Bar plot of missing value proportion page 32: what does the red dashed line correspond to?

Page 37, when running the function `normalizer`, I got an error “No RT column specified (column named 'RT') or option not specified Skipping RT normalization.” And could not get the expected report. I am not familiar with the tool and did not investigate further.

I don’t think that “softwares” can be used. There is no “s” at the end.

Page 51: “cleaning is done is two steps” should be “cleaning is done in two steps”

Page 54: in the bar plot of missing value count, what is the dashed red line?

Page 55: “If the method requires data to display a normal distribution, users must log2 transform the data prior to imputation.” -> is there a reason to perform missing values replacement before log transformation? If not, this step could be moved to after log transform?

Page 66: “If we had not used TMT labels and wished to include a logFC threshold, we could have included lfc = as an argument”. The characters of “ lfc = as” are in a different police, I think that this is a bit unclear since the “as” should be regular text. Also, maybe you could explain “have included lfc = followed by the minimum absolute log2-transformed fold change”.

Page 72: “summarize all packages and corresponding their versions used to generate” -> the sentence does not seem correct to me.

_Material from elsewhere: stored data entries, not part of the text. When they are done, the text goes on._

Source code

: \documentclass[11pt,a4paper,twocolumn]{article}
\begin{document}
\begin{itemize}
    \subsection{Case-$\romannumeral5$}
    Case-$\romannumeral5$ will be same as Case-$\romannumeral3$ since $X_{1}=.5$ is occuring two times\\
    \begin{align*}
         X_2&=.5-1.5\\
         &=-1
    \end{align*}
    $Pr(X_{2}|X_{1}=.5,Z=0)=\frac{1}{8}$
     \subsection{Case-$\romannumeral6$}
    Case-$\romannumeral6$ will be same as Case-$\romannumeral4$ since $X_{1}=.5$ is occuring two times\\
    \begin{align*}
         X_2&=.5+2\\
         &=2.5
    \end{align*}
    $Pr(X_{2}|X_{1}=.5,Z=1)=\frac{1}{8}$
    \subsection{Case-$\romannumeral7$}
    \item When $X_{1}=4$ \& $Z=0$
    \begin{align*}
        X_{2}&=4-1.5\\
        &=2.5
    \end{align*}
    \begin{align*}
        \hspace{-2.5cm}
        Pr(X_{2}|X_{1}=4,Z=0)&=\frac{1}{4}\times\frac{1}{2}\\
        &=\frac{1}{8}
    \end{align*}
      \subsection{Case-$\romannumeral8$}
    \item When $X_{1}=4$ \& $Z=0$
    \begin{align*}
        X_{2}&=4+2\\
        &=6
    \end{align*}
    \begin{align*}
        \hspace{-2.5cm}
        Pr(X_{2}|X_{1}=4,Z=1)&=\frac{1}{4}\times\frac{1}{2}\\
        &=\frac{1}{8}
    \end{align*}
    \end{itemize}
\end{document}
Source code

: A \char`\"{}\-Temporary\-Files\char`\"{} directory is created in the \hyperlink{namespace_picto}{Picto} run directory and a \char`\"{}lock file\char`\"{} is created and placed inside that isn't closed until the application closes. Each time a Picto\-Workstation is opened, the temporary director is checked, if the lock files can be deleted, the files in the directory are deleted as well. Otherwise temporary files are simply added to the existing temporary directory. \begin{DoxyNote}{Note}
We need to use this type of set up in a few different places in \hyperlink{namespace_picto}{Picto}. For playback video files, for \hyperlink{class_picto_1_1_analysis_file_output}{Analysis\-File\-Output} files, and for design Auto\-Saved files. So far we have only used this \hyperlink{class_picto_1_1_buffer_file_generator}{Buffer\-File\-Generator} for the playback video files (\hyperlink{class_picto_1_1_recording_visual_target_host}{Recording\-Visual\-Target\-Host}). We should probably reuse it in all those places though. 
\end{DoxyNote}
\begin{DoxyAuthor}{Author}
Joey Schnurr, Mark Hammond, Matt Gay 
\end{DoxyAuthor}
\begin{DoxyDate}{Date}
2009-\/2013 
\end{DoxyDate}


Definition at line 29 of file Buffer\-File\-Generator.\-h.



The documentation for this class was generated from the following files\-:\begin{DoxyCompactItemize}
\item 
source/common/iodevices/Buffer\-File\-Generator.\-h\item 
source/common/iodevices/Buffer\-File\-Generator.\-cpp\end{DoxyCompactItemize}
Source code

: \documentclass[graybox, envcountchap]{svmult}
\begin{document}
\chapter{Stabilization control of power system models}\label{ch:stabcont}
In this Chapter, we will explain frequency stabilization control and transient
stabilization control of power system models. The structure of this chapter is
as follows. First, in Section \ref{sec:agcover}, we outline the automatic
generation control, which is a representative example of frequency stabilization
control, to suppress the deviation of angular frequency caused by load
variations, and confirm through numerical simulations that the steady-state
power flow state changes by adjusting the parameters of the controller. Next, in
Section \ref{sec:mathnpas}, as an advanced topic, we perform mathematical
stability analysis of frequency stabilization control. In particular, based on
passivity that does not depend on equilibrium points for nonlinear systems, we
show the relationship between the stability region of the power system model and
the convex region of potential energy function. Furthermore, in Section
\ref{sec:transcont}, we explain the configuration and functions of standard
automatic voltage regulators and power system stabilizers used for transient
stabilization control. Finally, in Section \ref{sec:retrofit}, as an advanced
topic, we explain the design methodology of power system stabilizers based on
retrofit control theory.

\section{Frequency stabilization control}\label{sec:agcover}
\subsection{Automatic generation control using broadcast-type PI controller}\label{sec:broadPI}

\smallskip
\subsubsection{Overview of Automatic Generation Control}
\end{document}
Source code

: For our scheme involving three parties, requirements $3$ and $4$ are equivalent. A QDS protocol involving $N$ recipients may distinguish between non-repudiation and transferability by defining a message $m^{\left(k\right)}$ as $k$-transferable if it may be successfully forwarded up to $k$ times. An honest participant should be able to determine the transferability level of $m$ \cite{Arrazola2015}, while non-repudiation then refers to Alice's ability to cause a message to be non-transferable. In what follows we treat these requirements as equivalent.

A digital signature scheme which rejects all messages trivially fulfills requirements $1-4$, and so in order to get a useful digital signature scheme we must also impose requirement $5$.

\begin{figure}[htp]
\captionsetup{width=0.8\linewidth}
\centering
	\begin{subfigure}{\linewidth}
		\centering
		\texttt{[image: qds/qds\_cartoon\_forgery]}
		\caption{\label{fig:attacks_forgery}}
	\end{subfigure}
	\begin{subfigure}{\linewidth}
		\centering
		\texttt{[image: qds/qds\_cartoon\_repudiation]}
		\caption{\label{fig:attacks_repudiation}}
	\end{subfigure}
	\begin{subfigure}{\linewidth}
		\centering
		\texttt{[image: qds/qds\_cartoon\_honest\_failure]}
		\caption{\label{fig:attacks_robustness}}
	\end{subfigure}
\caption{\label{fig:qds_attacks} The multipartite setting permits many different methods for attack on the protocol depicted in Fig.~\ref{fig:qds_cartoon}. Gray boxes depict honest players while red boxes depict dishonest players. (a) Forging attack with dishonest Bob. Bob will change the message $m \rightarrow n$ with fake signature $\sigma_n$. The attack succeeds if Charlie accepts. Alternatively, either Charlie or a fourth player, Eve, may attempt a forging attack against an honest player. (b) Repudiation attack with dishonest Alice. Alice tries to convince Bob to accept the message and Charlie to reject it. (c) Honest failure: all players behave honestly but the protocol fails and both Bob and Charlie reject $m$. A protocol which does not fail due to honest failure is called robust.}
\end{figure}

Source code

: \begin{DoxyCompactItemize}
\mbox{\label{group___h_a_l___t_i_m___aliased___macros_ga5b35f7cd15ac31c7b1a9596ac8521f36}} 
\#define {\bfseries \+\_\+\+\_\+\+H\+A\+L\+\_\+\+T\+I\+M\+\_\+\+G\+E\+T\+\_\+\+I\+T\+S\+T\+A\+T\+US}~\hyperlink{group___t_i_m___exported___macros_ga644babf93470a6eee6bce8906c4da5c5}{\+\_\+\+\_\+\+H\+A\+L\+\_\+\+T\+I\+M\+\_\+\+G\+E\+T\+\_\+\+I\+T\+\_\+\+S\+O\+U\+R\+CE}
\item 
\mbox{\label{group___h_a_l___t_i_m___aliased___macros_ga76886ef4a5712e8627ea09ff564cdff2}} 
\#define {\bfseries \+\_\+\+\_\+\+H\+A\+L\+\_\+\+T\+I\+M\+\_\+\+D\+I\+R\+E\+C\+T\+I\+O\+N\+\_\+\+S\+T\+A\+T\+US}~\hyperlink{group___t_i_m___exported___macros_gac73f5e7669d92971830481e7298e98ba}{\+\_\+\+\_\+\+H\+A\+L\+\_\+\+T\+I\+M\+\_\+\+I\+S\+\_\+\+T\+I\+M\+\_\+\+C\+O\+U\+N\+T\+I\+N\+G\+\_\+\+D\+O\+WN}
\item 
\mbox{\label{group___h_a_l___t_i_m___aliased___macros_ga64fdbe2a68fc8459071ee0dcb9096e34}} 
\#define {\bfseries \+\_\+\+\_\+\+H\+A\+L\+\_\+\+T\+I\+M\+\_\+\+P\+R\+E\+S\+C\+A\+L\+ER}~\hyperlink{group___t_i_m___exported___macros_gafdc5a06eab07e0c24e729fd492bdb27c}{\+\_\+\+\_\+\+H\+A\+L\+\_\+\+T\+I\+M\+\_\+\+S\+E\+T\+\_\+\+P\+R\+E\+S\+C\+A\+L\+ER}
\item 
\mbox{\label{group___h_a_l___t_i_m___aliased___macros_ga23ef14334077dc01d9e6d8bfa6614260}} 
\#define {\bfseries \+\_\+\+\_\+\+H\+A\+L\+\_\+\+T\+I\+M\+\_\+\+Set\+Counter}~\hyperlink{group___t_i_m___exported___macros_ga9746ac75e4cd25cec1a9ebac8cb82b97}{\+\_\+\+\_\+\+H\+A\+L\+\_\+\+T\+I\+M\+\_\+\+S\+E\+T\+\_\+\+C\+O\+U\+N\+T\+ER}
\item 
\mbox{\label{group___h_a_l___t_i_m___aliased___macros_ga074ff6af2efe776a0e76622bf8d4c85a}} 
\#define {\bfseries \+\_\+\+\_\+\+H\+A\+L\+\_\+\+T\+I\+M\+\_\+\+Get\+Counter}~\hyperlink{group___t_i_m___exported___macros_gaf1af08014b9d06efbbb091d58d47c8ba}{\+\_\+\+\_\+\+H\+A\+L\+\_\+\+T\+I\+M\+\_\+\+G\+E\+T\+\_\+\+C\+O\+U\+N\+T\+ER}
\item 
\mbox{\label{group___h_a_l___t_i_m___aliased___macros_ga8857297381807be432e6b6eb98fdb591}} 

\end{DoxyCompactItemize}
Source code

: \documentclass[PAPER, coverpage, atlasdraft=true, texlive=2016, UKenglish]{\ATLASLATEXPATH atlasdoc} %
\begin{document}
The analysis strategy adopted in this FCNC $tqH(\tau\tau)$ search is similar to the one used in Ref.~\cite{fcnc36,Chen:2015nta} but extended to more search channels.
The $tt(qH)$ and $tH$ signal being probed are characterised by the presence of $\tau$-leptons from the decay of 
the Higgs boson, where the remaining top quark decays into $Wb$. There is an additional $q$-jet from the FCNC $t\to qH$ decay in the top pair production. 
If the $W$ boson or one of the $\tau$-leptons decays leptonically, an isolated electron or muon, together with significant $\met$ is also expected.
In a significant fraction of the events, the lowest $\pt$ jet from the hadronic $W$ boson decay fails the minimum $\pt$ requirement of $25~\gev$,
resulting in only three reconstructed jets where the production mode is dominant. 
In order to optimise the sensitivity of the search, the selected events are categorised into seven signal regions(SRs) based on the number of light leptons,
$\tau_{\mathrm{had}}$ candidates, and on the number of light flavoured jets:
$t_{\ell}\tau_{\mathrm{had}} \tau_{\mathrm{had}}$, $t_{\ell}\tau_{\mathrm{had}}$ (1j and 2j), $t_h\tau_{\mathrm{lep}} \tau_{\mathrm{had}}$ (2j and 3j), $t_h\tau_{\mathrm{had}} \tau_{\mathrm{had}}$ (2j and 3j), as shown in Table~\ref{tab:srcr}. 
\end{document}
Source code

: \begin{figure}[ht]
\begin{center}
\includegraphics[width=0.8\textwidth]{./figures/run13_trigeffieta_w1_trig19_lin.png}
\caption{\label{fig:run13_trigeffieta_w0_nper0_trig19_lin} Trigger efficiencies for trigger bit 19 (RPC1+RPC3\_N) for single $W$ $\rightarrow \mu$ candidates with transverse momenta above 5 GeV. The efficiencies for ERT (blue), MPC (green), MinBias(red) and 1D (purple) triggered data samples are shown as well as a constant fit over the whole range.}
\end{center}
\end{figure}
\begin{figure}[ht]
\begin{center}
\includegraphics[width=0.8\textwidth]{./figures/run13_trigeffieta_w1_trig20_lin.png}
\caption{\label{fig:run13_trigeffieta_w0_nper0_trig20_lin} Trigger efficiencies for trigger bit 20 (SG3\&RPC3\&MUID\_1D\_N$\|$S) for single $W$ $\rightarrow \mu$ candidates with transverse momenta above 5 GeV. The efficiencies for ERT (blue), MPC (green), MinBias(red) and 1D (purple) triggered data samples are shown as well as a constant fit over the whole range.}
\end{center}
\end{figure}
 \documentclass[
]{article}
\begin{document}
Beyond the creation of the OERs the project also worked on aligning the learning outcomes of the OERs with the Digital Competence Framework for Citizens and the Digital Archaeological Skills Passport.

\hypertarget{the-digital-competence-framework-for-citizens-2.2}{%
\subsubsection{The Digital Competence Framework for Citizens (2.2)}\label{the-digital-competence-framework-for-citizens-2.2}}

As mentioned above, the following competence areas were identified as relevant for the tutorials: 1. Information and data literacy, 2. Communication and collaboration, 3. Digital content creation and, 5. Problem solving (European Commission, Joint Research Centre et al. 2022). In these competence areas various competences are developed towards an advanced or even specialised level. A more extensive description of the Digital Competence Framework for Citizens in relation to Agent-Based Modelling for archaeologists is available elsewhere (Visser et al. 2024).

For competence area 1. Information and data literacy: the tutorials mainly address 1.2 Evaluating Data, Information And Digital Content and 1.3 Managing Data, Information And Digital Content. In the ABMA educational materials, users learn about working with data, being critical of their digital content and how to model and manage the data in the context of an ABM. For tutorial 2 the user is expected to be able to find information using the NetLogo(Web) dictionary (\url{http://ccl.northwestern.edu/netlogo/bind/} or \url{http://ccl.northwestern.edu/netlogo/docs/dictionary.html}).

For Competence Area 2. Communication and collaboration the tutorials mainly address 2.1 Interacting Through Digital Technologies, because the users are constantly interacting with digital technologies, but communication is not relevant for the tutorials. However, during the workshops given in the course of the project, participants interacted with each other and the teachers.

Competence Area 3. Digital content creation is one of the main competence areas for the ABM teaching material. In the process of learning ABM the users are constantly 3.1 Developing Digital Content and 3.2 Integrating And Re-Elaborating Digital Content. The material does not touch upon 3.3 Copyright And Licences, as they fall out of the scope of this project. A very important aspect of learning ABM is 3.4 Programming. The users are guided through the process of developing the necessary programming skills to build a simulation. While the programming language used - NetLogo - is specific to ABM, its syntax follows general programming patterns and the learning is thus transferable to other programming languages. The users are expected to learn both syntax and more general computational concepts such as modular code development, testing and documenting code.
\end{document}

Are the conclusions about the tool and its performance adequately supported by the findings presented in the article?

Yes

Is the rationale for developing the new software tool clearly explained?

Yes

Is the description of the software tool technically sound?

Yes

Are sufficient details of the code, methods and analysis (if applicable) provided to allow replication of the software development and its use by others?

Yes

Is sufficient information provided to allow interpretation of the expected output datasets and any results generated using the tool?

Yes

Reviewer Expertise:

I work on MS-based proteomics data analysis and computational mass spectrometry.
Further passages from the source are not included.